**About this task:** Sort through the listing below and keep each line with the word "width". Copy those.

-*-

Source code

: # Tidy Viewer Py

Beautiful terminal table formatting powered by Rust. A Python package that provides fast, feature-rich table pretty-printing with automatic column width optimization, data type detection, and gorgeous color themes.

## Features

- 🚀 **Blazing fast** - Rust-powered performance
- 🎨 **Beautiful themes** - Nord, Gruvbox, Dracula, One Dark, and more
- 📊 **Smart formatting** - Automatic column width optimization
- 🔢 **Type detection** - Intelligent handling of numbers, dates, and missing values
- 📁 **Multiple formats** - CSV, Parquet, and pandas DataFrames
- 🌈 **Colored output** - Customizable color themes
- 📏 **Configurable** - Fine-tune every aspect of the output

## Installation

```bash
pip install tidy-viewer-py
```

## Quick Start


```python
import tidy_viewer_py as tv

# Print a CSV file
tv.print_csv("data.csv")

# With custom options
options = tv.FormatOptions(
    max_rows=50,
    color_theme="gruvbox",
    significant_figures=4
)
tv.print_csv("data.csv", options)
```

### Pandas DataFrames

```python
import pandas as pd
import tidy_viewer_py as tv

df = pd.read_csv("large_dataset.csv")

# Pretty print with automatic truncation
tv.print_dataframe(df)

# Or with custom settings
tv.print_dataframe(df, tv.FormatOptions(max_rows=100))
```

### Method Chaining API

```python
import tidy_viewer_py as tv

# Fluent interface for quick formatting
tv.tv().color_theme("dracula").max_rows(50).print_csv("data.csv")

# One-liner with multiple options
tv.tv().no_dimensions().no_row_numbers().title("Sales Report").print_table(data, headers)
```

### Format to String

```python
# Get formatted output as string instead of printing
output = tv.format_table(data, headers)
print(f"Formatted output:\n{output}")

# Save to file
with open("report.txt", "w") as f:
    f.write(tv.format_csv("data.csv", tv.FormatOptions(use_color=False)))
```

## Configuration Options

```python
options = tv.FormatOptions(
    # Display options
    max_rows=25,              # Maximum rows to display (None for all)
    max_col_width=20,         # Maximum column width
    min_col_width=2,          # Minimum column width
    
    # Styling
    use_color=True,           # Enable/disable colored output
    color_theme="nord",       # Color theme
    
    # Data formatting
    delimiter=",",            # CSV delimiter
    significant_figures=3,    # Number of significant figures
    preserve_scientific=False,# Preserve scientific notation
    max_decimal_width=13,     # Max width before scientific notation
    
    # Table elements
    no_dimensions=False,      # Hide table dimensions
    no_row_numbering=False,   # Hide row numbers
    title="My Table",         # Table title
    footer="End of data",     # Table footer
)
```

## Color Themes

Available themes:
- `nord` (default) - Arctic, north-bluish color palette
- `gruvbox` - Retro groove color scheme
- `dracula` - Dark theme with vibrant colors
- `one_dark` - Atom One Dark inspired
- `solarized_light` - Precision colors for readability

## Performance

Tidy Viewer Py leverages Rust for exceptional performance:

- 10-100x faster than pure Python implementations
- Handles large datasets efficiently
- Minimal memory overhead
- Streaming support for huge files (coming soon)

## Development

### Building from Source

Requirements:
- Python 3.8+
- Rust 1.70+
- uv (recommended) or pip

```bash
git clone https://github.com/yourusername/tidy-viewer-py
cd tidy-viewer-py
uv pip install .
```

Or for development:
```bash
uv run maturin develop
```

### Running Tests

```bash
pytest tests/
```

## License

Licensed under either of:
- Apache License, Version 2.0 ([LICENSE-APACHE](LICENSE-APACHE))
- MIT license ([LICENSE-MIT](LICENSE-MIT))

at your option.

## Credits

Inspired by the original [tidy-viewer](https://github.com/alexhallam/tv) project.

-*-

**Solution for this task:**
Beautiful terminal table formatting powered by Rust. A Python package that provides fast, feature-rich table pretty-printing with automatic column width optimization, data type detection, and gorgeous color themes.
- 📊 **Smart formatting** - Automatic column width optimization
    max_col_width=20,         # Maximum column width
    min_col_width=2,          # Minimum column width
    max_decimal_width=13,     # Max width before scientific notation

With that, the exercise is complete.